[Data entries]

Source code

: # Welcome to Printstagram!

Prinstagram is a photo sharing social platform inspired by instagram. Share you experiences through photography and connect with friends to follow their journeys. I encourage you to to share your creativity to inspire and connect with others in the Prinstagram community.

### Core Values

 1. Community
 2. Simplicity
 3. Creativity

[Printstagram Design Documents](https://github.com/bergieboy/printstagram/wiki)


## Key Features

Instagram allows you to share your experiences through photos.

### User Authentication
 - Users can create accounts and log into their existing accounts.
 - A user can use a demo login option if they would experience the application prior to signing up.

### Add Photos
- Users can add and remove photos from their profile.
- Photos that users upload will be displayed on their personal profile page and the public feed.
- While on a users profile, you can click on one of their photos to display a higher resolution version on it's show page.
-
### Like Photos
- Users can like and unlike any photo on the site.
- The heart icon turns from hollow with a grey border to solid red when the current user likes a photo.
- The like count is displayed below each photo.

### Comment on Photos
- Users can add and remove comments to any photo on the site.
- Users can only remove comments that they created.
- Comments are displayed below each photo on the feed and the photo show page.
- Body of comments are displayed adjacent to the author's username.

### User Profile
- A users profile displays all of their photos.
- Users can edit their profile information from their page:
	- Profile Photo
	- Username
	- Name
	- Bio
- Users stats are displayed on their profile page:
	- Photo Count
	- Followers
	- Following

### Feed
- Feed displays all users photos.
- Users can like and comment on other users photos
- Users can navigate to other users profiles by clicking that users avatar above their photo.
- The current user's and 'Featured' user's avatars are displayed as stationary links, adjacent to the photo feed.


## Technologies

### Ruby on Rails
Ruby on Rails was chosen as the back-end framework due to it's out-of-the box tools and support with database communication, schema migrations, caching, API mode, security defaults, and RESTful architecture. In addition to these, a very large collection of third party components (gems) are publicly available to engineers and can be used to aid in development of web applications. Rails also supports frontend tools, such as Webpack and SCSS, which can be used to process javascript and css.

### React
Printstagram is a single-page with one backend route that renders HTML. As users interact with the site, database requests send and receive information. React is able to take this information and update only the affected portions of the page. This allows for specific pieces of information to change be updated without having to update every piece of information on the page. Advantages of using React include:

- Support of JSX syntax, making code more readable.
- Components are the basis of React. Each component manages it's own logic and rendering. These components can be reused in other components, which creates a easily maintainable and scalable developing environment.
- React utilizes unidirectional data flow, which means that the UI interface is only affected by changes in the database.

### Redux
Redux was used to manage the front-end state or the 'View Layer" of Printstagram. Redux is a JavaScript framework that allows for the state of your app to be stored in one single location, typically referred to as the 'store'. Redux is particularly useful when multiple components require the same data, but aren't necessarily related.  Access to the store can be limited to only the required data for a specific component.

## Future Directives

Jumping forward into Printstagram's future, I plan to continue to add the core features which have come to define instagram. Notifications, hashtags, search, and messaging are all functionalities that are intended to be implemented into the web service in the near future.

* * *

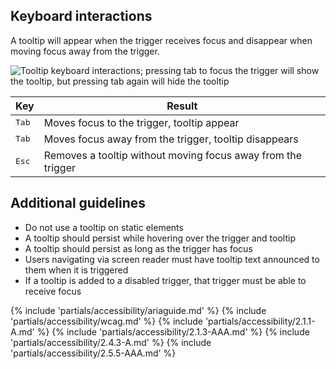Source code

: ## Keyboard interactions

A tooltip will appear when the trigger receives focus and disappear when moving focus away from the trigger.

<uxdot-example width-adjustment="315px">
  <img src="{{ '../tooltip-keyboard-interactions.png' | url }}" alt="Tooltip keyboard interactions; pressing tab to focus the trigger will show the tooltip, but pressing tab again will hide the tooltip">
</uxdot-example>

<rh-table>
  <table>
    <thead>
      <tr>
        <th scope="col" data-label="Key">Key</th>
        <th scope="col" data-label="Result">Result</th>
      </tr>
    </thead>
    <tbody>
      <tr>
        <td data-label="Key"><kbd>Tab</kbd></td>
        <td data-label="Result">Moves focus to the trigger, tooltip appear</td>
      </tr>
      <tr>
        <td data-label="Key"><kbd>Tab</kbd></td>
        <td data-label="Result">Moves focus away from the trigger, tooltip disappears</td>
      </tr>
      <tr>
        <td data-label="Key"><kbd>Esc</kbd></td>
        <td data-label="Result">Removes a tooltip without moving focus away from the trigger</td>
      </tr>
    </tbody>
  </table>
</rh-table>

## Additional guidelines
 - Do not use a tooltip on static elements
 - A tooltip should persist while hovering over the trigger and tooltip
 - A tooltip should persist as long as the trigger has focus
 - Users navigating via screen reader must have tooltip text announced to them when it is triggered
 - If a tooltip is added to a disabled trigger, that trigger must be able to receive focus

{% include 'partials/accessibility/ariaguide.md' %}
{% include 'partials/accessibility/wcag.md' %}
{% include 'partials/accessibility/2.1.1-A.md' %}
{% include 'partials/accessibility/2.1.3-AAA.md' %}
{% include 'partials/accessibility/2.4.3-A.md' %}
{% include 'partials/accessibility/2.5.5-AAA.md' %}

• Task objective
I'd like the lines above from the one with "### User Profile" up to and including the one with "- Users can like and comment" copied exactly, with no other lines.

• Response to the exercise
### User Profile
- A users profile displays all of their photos.
- Users can edit their profile information from their page:
	- Profile Photo
	- Username
	- Name
	- Bio
- Users stats are displayed on their profile page:
	- Photo Count
	- Followers
	- Following

### Feed
- Feed displays all users photos.
- Users can like and comment on other users photos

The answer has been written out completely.